The proteins in our cells are produced as long chains of amino acids that must fold precisely into their final shape. The key players in this folding process are the so-called molecular chaperones; protein helpers that make sure this process is successful. Researchers from Utrecht University, in close collaboration with colleagues from Heidelberg University, have at last uncovered how the two most important chaperone families, Hsp70 and Hsp90, cooperate in this folding process. Surprisingly, it turns out they do not actively assist in the folding, as scientists had long assumed. Instead, they simply prepare the proteins for spontaneous, productive folding. This breakthrough in understanding the functioning of the Hsp70-Hsp90 cascade was published only by Molecular Cell on 3 May.
Incorrectly folded proteins can result in serious diseases, such as Cystic Fibrosis and many neurodegenerative diseases like Alzheimer’s. Scientists have long known that Hsp70 and Hsp90 play a key role in this folding process, and that Hsp90 acts downstream of Hsp70. However, the actual mechanism by which they fold a protein has remained enigmatic.
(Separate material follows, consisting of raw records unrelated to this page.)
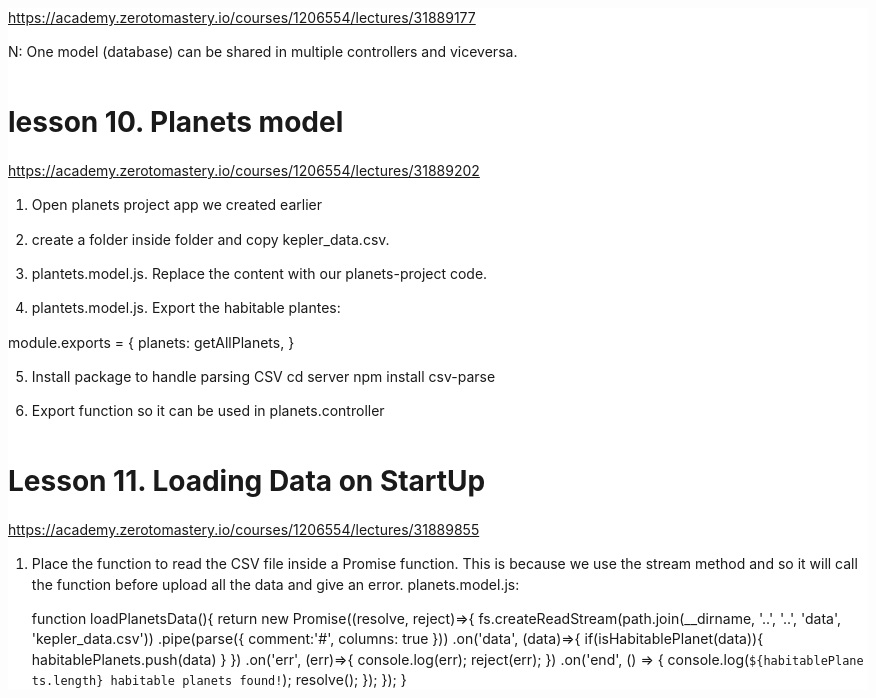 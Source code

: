 https://academy.zerotomastery.io/courses/1206554/lectures/31889177

N: One model (database) can be shared in multiple controllers and viceversa.

# lesson 10. Planets model

https://academy.zerotomastery.io/courses/1206554/lectures/31889202

1. Open planets project app we created earlier

2. create a <data> folder inside <src> folder and copy kepler_data.csv.
3. plantets.model.js. Replace the content with our planets-project code.

4. plantets.model.js. Export the habitable plantes:

module.exports = {
planets: getAllPlanets,
}

5. Install package to handle parsing CSV
   cd server
   npm install csv-parse

6. Export <habitablePlanets> function so it can be used in planets.controller

# Lesson 11. Loading Data on StartUp

https://academy.zerotomastery.io/courses/1206554/lectures/31889855

1. Place the function to read the CSV file inside a Promise function. This is because we use the stream method and so it will call the function before upload all the data and give an error.
   planets.model.js:

   function loadPlanetsData(){
   return new Promise((resolve, reject)=>{
   fs.createReadStream(path.join(\_\_dirname, '..', '..', 'data', 'kepler_data.csv'))
   .pipe(parse({
   comment:'#',
   columns: true
   }))
   .on('data', (data)=>{
   if(isHabitablePlanet(data)){
   habitablePlanets.push(data)
   }
   })
   .on('err', (err)=>{
   console.log(err);
   reject(err);
   })
   .on('end', () => {
   console.log(`${habitablePlanets.length} habitable planets found!`);
   resolve();
   });
   });
   }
PhD candidate Tania Morán Luengo from Utrecht University has recently demonstrated that the chaperone Hsp70 binds to the young protein, protecting it while also preventing it from folding. Then Hsp90 breaks the Hsp70 block, which allows the protein to continue folding into the correct state all by itself. This discovery signalled the surprising end of the longstanding belief that chaperones fold proteins. For her outstanding work, Morán Luengo was selected as Bijvoet Center PhD Student of the Year.
Fast-acting relay team
The illustration below shows how the molecular chaperones Hsp70 and Hsp90 form a fast-acting relay team to prepare proteins to fold into their active state on their own. Hsp70 recognizes short hydrophobic stretches (yellow), exposed in the unfolded protein. Hsp90 acts downstream from Hsp70 and facilitates forming the folding intermediate, which slowly turns into the native state, free of further chaperone action.
Research leader Dr. Stefan Rüdiger from Utrecht University got a glimpse of this novel idea while preparing to teach a course about the subject. Hsp70 binds to hydrophobic amino acids, protecting them from sticking together until they are hidden inside the final protein structure. He suddenly realised that the way Hsp70 binds to its substrates therefore could not contribute to protein folding, but rather inhibits it instead.
Inhibitor, not promotor
The researchers then set out to analyse the folding process, observing that concentrations of Hsp70 in the range of those present in our cells inhibited protein folding. “This inferred that Hsp70 is not a promoter, but in fact an effective inhibitor of the folding process”, Rüdiger explains. His group teamed up with the laboratory of Prof. Matthias Mayer at Heidelberg University to test this hypothesis experimentally. They demonstrated that the presence of Hsp90 at this point is critical for the folding process to occur. Hsp90 enables the protein to break out of the Hsp70 deadlock to fold in its right shape – on its own.